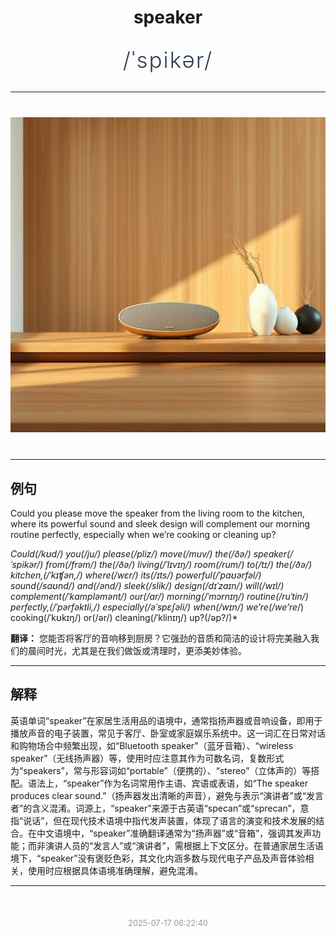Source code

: <div align="center">

# speaker

<div style="margin: 30px 0;">
<h1 style="font-size: 2.5em; font-weight: 300; letter-spacing: 2px; margin: 0; color: #2c3e50;">
/ˈspikər/
</h1>
</div>

</div>

---

<div align="center" style="margin: 40px 0;">

![speaker](images/speaker.png)

</div>

---

## 例句

Could you please move the speaker from the living room to the kitchen, where its powerful sound and sleek design will complement our morning routine perfectly, especially when we’re cooking or cleaning up?

*Could(/kʊd/) you(/ju/) please(/pliz/) move(/muv/) the(/ðə/) speaker(/ˈspikər/) from(/frəm/) the(/ðə/) living(/ˈlɪvɪŋ/) room(/rum/) to(/tɪ/) the(/ðə/) kitchen,(/ˈkɪʧən,/) where(/wɛr/) its(/ɪts/) powerful(/ˈpaʊərfəl/) sound(/saʊnd/) and(/ənd/) sleek(/slik/) design(/dɪˈzaɪn/) will(/wɪl/) complement(/ˈkɑmpləmənt/) our(/ɑr/) morning(/ˈmɔrnɪŋ/) routine(/ruˈtin/) perfectly,(/ˈpərfəktli,/) especially(/əˈspɛʃəli/) when(/wɪn/) we’re(/we’re*/) cooking(/ˈkʊkɪŋ/) or(/ər/) cleaning(/ˈklinɪŋ/) up?(/əp?/)*

**翻译：** 您能否将客厅的音响移到厨房？它强劲的音质和简洁的设计将完美融入我们的晨间时光，尤其是在我们做饭或清理时，更添美妙体验。

---

## 解释

英语单词“speaker”在家居生活用品的语境中，通常指扬声器或音响设备，即用于播放声音的电子装置，常见于客厅、卧室或家庭娱乐系统中。这一词汇在日常对话和购物场合中频繁出现，如“Bluetooth speaker”（蓝牙音箱）、“wireless speaker”（无线扬声器）等，使用时应注意其作为可数名词，复数形式为“speakers”，常与形容词如“portable”（便携的）、“stereo”（立体声的）等搭配。语法上，“speaker”作为名词常用作主语、宾语或表语，如“The speaker produces clear sound.”（扬声器发出清晰的声音），避免与表示“演讲者”或“发言者”的含义混淆。词源上，“speaker”来源于古英语“specan”或“sprecan”，意指“说话”，但在现代技术语境中指代发声装置，体现了语言的演变和技术发展的结合。在中文语境中，“speaker”准确翻译通常为“扬声器”或“音箱”，强调其发声功能；而非演讲人员的“发言人”或“演讲者”，需根据上下文区分。在普通家居生活语境下，“speaker”没有褒贬色彩，其文化内涵多数与现代电子产品及声音体验相关，使用时应根据具体语境准确理解，避免混淆。


---

<div align="center" style="margin-top: 50px;">
<small style="color: #999; font-size: 0.9em;">2025-07-17 06:22:40</small>
</div>
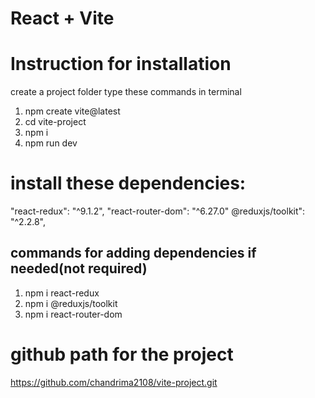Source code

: # React + Vite

# Instruction for installation

create a project folder 
type these commands in terminal
1. npm create vite@latest
2. cd vite-project 
3. npm i
4. npm run dev

# install these dependencies:
"react-redux": "^9.1.2",
    "react-router-dom": "^6.27.0"
    @reduxjs/toolkit": "^2.2.8",
## commands for adding dependencies if needed(not required)
1. npm i react-redux
2. npm i @reduxjs/toolkit
3. npm i react-router-dom
# github path for the project
https://github.com/chandrima2108/vite-project.git

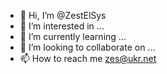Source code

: - 👋 Hi, I’m @ZestElSys
- 👀 I’m interested in ...
- 🌱 I’m currently learning ...
- 💞️ I’m looking to collaborate on ...
- 📫 How to reach me zes@ukr.net

<!---
ZestElSys/ZestElSys is a ✨ special ✨ repository because its `README.md` (this file) appears on your GitHub profile.
You can click the Preview link to take a look at your changes.
--->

•••

All of the records need repeating exactly, except for the pictures.

_FINISHED TASK_:
Source code

: <div align="center">

# speaker

<div style="margin: 30px 0;">
<h1 style="font-size: 2.5em; font-weight: 300; letter-spacing: 2px; margin: 0; color: #2c3e50;">
/ˈspikər/
</h1>
</div>

</div>

---

<div align="center" style="margin: 40px 0;">

![speaker](images/speaker.png)

</div>

---

## 例句

Could you please move the speaker from the living room to the kitchen, where its powerful sound and sleek design will complement our morning routine perfectly, especially when we’re cooking or cleaning up?

*Could(/kʊd/) you(/ju/) please(/pliz/) move(/muv/) the(/ðə/) speaker(/ˈspikər/) from(/frəm/) the(/ðə/) living(/ˈlɪvɪŋ/) room(/rum/) to(/tɪ/) the(/ðə/) kitchen,(/ˈkɪʧən,/) where(/wɛr/) its(/ɪts/) powerful(/ˈpaʊərfəl/) sound(/saʊnd/) and(/ənd/) sleek(/slik/) design(/dɪˈzaɪn/) will(/wɪl/) complement(/ˈkɑmpləmənt/) our(/ɑr/) morning(/ˈmɔrnɪŋ/) routine(/ruˈtin/) perfectly,(/ˈpərfəktli,/) especially(/əˈspɛʃəli/) when(/wɪn/) we’re(/we’re*/) cooking(/ˈkʊkɪŋ/) or(/ər/) cleaning(/ˈklinɪŋ/) up?(/əp?/)*

**翻译：** 您能否将客厅的音响移到厨房？它强劲的音质和简洁的设计将完美融入我们的晨间时光，尤其是在我们做饭或清理时，更添美妙体验。

---

## 解释

英语单词“speaker”在家居生活用品的语境中，通常指扬声器或音响设备，即用于播放声音的电子装置，常见于客厅、卧室或家庭娱乐系统中。这一词汇在日常对话和购物场合中频繁出现，如“Bluetooth speaker”（蓝牙音箱）、“wireless speaker”（无线扬声器）等，使用时应注意其作为可数名词，复数形式为“speakers”，常与形容词如“portable”（便携的）、“stereo”（立体声的）等搭配。语法上，“speaker”作为名词常用作主语、宾语或表语，如“The speaker produces clear sound.”（扬声器发出清晰的声音），避免与表示“演讲者”或“发言者”的含义混淆。词源上，“speaker”来源于古英语“specan”或“sprecan”，意指“说话”，但在现代技术语境中指代发声装置，体现了语言的演变和技术发展的结合。在中文语境中，“speaker”准确翻译通常为“扬声器”或“音箱”，强调其发声功能；而非演讲人员的“发言人”或“演讲者”，需根据上下文区分。在普通家居生活语境下，“speaker”没有褒贬色彩，其文化内涵多数与现代电子产品及声音体验相关，使用时应根据具体语境准确理解，避免混淆。


---

<div align="center" style="margin-top: 50px;">
<small style="color: #999; font-size: 0.9em;">2025-07-17 06:22:40</small>
</div>
Source code

: # React + Vite

# Instruction for installation

create a project folder 
type these commands in terminal
1. npm create vite@latest
2. cd vite-project 
3. npm i
4. npm run dev

# install these dependencies:
"react-redux": "^9.1.2",
    "react-router-dom": "^6.27.0"
    @reduxjs/toolkit": "^2.2.8",
## commands for adding dependencies if needed(not required)
1. npm i react-redux
2. npm i @reduxjs/toolkit
3. npm i react-router-dom
# github path for the project
https://github.com/chandrima2108/vite-project.git

Source code

: - 👋 Hi, I’m @ZestElSys
- 👀 I’m interested in ...
- 🌱 I’m currently learning ...
- 💞️ I’m looking to collaborate on ...
- 📫 How to reach me zes@ukr.net

<!---
ZestElSys/ZestElSys is a ✨ special ✨ repository because its `README.md` (this file) appears on your GitHub profile.
You can click the Preview link to take a look at your changes.
--->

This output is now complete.